Not only designs were bought at bargain prices, but there are also cases of patents awarded for ridiculous amounts compared to the economic benefit they have obtained over time. One example is a board game that almost everyone has played at some time: Monopoly.

It is often attributed to an American engineer, but the original author was Elizabeth Magie Phillips, an inventor and women's rights activist. She created the game in 1902 and called it The Landlord's Game.

Magie keenly followed the ideas of the economist Henry George who argued that the wealth obtained from nature should be distributed equally among everyone and established a single tax system to tax the income from the land. Magie launched her game in 1904 to raise awareness of these ideas: the game had two sets of rules, and players could switch from one system to the other. She patented her invention in 1905, and the Parker Brothers Company bought the patent from her for $500 in 1936. A few months earlier, Charles Darrow, already familiar with Magie's game, patented a modified version that included the word Monopoly. He sold millions of copies, and the same company, Parker Brothers, bought the patent from him, but unlike Magie's contract, his included royalties, making Darrow a millionaire.

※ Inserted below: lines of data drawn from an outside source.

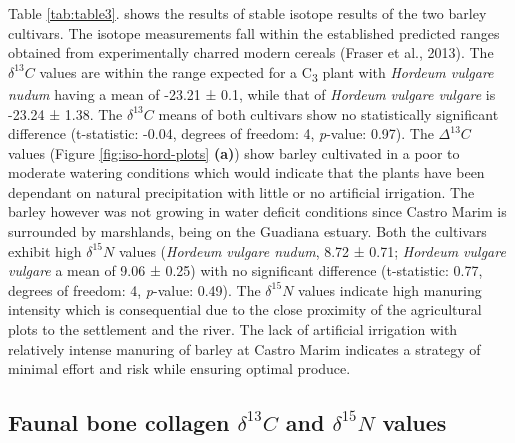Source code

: \documentclass[5p]{elsarticle} %
\begin{document}
Table \ref{tab:table3}. shows the results of stable isotope results of the two barley cultivars. The isotope measurements fall within the established predicted ranges obtained from experimentally charred modern cereals (Fraser et al., 2013). The \(\delta ^{13}C\) values are within the range expected for a C\textsubscript{3} plant with \emph{Hordeum vulgare nudum} having a mean of -23.21 ± 0.1\permil, while that of \emph{Hordeum vulgare vulgare} is -23.24 ± 1.38\permil. The \(\delta ^{13}C\) means of both cultivars show no statistically significant difference (t-statistic: -0.04, degrees of freedom: 4, \emph{p}-value: 0.97). The \(\Delta ^{13}C\) values (Figure \ref{fig:iso-hord-plots} \textbf{(a)}) show barley cultivated in a poor to moderate watering conditions which would indicate that the plants have been dependant on natural precipitation with little or no artificial irrigation. The barley however was not growing in water deficit conditions since Castro Marim is surrounded by marshlands, being on the Guadiana estuary. Both the cultivars exhibit high \(\delta ^{15}N\) values (\emph{Hordeum vulgare nudum}, 8.72 ± 0.71\permil; \emph{Hordeum vulgare vulgare} a mean of 9.06 ± 0.25\permil) with no significant difference (t-statistic: 0.77, degrees of freedom: 4, \emph{p}-value: 0.49). The \(\delta ^{15}N\) values indicate high manuring intensity which is consequential due to the close proximity of the agricultural plots to the settlement and the river. The lack of artificial irrigation with relatively intense manuring of barley at Castro Marim indicates a strategy of minimal effort and risk while ensuring optimal produce.

\hypertarget{faunal-bone-collagen-delta-13c-and-delta-15n-values}{%
\subsection{\texorpdfstring{Faunal bone collagen \(\delta ^{13}C\) and \(\delta ^{15}N\) values}{Faunal bone collagen \textbackslash delta \^{}\{13\}C and \textbackslash delta \^{}\{15\}N values}}\label{faunal-bone-collagen-delta-13c-and-delta-15n-values}}
\end{document}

Let's finish our tour of well-known logos with a company that did pay a lot of money for its logo when it commissioned Salvador Dalí: Chupa Chups. The firm already had a design but wasn't convinced, so they commissioned the Catalan artist to give it a new look. No one knows how much he was paid, but rumour has it that the artist took only an hour to make the design and he charged an astronomical amount for it. He only made a few tweaks but they did the job. He used one colour - red - on a yellow background and also introduced the flower shape around the name. Lastly, he positioned the logo on the top of the packaging, so it would be more visible.